Required action
Output only how many lines below contain "vitest".

Source records
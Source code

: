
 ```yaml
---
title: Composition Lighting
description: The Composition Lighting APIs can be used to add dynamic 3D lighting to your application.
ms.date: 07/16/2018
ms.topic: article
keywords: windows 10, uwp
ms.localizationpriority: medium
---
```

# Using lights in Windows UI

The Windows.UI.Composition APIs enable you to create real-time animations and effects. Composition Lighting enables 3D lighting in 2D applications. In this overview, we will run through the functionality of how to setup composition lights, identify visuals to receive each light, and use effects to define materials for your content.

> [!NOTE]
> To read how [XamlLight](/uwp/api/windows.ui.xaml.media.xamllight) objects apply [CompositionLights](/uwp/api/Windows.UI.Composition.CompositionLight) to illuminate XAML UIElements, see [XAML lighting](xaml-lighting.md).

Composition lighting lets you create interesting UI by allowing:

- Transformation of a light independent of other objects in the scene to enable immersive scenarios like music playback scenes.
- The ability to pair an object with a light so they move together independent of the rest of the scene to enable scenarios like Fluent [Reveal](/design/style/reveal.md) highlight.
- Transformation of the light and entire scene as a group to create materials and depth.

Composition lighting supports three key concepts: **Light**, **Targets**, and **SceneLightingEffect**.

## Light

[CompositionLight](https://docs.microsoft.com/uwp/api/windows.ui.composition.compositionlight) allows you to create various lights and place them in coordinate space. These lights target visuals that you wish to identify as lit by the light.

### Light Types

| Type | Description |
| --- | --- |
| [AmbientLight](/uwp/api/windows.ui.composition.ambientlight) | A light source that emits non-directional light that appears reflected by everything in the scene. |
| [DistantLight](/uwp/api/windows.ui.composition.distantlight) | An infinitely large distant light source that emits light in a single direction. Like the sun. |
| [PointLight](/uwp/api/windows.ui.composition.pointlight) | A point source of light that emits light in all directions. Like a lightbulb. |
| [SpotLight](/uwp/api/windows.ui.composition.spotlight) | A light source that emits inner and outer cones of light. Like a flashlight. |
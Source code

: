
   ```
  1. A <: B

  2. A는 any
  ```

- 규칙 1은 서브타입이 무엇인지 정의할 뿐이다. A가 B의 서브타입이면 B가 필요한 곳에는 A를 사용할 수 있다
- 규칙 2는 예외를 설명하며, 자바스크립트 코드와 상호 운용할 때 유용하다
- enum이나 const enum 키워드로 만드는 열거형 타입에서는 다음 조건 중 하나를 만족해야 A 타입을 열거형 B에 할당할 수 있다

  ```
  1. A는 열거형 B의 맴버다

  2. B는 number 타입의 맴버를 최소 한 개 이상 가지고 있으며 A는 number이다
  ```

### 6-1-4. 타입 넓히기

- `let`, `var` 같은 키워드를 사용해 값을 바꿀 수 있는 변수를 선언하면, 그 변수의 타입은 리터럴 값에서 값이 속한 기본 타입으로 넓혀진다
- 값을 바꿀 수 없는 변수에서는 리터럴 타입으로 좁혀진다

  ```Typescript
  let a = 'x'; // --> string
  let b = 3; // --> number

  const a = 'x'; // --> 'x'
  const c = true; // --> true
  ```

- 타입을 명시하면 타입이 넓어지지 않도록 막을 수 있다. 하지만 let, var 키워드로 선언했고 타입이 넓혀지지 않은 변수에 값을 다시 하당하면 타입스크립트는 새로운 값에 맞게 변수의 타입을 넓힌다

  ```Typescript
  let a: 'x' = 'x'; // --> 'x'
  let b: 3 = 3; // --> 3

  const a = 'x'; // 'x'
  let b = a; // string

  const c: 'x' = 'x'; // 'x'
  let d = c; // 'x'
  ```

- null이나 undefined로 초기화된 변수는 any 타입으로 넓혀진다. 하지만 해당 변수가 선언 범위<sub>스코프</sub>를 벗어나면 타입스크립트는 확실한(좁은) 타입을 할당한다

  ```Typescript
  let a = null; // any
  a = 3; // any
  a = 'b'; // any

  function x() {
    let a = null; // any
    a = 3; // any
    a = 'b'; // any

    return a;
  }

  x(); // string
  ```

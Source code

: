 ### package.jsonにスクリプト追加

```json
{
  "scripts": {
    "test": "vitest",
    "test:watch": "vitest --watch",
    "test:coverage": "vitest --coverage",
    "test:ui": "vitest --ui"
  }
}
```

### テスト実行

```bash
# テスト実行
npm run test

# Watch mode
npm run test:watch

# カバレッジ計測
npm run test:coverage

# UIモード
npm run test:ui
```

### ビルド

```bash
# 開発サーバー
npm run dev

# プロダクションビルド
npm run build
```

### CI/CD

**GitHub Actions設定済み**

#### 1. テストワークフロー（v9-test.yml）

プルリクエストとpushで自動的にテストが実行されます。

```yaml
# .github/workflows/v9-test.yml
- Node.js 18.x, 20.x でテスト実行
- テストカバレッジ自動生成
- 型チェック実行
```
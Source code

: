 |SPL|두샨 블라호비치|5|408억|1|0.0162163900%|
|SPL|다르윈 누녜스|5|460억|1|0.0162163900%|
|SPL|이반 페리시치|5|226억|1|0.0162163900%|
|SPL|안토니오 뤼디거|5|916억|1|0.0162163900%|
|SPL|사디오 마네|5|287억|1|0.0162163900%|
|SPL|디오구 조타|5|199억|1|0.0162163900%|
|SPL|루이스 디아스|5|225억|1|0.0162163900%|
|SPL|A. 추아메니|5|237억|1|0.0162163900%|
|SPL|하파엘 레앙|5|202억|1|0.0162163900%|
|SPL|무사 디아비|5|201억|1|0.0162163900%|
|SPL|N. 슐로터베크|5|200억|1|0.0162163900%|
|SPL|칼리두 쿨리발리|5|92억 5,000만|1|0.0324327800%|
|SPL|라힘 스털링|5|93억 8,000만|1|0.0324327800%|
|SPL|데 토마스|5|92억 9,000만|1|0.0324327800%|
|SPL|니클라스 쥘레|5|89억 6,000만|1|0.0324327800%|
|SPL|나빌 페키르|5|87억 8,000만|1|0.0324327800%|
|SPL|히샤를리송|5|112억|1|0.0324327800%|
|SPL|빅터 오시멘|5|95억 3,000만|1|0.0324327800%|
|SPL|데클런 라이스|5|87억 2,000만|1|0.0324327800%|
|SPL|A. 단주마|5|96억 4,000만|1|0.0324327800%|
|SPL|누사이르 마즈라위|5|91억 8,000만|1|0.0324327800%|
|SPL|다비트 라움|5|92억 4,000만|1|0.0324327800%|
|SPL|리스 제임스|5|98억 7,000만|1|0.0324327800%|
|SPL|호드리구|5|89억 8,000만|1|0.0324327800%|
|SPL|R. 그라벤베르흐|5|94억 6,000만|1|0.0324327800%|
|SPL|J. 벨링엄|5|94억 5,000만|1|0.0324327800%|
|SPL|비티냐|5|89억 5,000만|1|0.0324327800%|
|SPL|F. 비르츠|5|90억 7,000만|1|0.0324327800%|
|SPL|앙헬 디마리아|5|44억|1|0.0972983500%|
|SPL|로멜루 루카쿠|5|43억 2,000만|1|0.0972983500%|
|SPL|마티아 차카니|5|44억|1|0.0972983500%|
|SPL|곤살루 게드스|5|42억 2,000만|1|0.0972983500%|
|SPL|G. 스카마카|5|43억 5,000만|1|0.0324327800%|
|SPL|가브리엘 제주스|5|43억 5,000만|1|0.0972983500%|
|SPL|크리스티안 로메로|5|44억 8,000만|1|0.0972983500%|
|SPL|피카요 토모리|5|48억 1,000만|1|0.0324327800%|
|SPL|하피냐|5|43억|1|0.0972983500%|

Exercise solution
4